Please set down the records below exactly as they appear.

**Dataset content**:
------------

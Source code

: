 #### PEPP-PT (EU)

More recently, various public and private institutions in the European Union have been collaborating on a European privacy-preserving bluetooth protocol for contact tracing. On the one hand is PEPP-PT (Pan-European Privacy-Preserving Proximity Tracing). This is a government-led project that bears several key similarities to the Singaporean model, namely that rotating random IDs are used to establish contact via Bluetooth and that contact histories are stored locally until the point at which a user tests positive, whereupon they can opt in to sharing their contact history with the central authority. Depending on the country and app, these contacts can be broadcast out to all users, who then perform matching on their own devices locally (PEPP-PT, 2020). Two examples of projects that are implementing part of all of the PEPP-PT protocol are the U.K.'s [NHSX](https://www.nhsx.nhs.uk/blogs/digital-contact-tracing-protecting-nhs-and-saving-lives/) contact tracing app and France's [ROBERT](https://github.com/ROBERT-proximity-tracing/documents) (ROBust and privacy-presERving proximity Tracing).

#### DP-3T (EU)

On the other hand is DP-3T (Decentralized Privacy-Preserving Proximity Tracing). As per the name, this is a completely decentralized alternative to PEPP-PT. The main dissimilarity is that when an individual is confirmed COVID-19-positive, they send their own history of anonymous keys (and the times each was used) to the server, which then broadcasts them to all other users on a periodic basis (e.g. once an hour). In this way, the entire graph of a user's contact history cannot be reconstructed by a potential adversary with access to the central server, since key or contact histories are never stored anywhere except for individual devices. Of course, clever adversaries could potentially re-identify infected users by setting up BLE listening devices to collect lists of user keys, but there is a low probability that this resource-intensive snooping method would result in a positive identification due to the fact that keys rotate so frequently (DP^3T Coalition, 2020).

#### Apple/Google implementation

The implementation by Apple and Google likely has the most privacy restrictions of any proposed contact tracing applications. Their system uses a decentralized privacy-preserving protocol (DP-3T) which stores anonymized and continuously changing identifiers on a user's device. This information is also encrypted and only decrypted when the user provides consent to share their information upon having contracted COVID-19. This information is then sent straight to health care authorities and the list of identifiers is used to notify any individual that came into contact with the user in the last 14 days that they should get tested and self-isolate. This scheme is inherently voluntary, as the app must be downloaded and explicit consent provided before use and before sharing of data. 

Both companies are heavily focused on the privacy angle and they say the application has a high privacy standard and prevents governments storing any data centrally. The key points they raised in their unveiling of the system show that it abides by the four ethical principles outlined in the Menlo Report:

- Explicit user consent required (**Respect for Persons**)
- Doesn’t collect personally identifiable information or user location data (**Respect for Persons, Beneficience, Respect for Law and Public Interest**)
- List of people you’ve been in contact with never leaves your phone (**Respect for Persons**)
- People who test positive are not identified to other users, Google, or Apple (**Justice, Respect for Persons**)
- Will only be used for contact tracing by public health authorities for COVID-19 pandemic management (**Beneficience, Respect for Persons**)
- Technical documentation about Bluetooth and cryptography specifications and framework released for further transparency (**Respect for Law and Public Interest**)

------------

**Exercise output**:
Source code

: #### PEPP-PT (EU)

More recently, various public and private institutions in the European Union have been collaborating on a European privacy-preserving bluetooth protocol for contact tracing. On the one hand is PEPP-PT (Pan-European Privacy-Preserving Proximity Tracing). This is a government-led project that bears several key similarities to the Singaporean model, namely that rotating random IDs are used to establish contact via Bluetooth and that contact histories are stored locally until the point at which a user tests positive, whereupon they can opt in to sharing their contact history with the central authority. Depending on the country and app, these contacts can be broadcast out to all users, who then perform matching on their own devices locally (PEPP-PT, 2020). Two examples of projects that are implementing part of all of the PEPP-PT protocol are the U.K.'s [NHSX](https://www.nhsx.nhs.uk/blogs/digital-contact-tracing-protecting-nhs-and-saving-lives/) contact tracing app and France's [ROBERT](https://github.com/ROBERT-proximity-tracing/documents) (ROBust and privacy-presERving proximity Tracing).

#### DP-3T (EU)

On the other hand is DP-3T (Decentralized Privacy-Preserving Proximity Tracing). As per the name, this is a completely decentralized alternative to PEPP-PT. The main dissimilarity is that when an individual is confirmed COVID-19-positive, they send their own history of anonymous keys (and the times each was used) to the server, which then broadcasts them to all other users on a periodic basis (e.g. once an hour). In this way, the entire graph of a user's contact history cannot be reconstructed by a potential adversary with access to the central server, since key or contact histories are never stored anywhere except for individual devices. Of course, clever adversaries could potentially re-identify infected users by setting up BLE listening devices to collect lists of user keys, but there is a low probability that this resource-intensive snooping method would result in a positive identification due to the fact that keys rotate so frequently (DP^3T Coalition, 2020).

#### Apple/Google implementation

The implementation by Apple and Google likely has the most privacy restrictions of any proposed contact tracing applications. Their system uses a decentralized privacy-preserving protocol (DP-3T) which stores anonymized and continuously changing identifiers on a user's device. This information is also encrypted and only decrypted when the user provides consent to share their information upon having contracted COVID-19. This information is then sent straight to health care authorities and the list of identifiers is used to notify any individual that came into contact with the user in the last 14 days that they should get tested and self-isolate. This scheme is inherently voluntary, as the app must be downloaded and explicit consent provided before use and before sharing of data. 

Both companies are heavily focused on the privacy angle and they say the application has a high privacy standard and prevents governments storing any data centrally. The key points they raised in their unveiling of the system show that it abides by the four ethical principles outlined in the Menlo Report:

- Explicit user consent required (**Respect for Persons**)
- Doesn’t collect personally identifiable information or user location data (**Respect for Persons, Beneficience, Respect for Law and Public Interest**)
- List of people you’ve been in contact with never leaves your phone (**Respect for Persons**)
- People who test positive are not identified to other users, Google, or Apple (**Justice, Respect for Persons**)
- Will only be used for contact tracing by public health authorities for COVID-19 pandemic management (**Beneficience, Respect for Persons**)
- Technical documentation about Bluetooth and cryptography specifications and framework released for further transparency (**Respect for Law and Public Interest**)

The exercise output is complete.